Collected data

◇ ◇ ◇ ◇ ◇

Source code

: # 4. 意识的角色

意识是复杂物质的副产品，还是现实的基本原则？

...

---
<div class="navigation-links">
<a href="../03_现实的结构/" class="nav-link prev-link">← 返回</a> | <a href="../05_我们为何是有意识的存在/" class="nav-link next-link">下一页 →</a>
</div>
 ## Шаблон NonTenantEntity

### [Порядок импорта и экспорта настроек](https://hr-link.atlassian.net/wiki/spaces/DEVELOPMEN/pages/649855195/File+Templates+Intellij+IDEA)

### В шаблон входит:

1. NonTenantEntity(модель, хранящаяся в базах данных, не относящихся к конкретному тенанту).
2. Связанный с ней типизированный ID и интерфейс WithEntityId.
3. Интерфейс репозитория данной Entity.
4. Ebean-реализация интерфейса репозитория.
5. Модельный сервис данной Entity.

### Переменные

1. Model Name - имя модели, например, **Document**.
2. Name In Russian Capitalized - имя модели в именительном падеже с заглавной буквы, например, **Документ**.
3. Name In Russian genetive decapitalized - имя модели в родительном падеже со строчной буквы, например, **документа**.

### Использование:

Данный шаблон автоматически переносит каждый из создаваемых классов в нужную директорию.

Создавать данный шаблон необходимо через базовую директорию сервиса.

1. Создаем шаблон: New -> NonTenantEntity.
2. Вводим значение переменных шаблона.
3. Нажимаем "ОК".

◇ ◇ ◇ ◇ ◇

* _PROBLEM STATEMENT_
Repeat all of the data exactly.

* _RESPONSE TO THIS EXERCISE_
Source code

: # 4. 意识的角色

意识是复杂物质的副产品，还是现实的基本原则？

...

---
<div class="navigation-links">
<a href="../03_现实的结构/" class="nav-link prev-link">← 返回</a> | <a href="../05_我们为何是有意识的存在/" class="nav-link next-link">下一页 →</a>
</div>
 ## Шаблон NonTenantEntity

### [Порядок импорта и экспорта настроек](https://hr-link.atlassian.net/wiki/spaces/DEVELOPMEN/pages/649855195/File+Templates+Intellij+IDEA)

### В шаблон входит:

1. NonTenantEntity(модель, хранящаяся в базах данных, не относящихся к конкретному тенанту).
2. Связанный с ней типизированный ID и интерфейс WithEntityId.
3. Интерфейс репозитория данной Entity.
4. Ebean-реализация интерфейса репозитория.
5. Модельный сервис данной Entity.

### Переменные

1. Model Name - имя модели, например, **Document**.
2. Name In Russian Capitalized - имя модели в именительном падеже с заглавной буквы, например, **Документ**.
3. Name In Russian genetive decapitalized - имя модели в родительном падеже со строчной буквы, например, **документа**.

### Использование:

Данный шаблон автоматически переносит каждый из создаваемых классов в нужную директорию.

Создавать данный шаблон необходимо через базовую директорию сервиса.

1. Создаем шаблон: New -> NonTenantEntity.
2. Вводим значение переменных шаблона.
3. Нажимаем "ОК".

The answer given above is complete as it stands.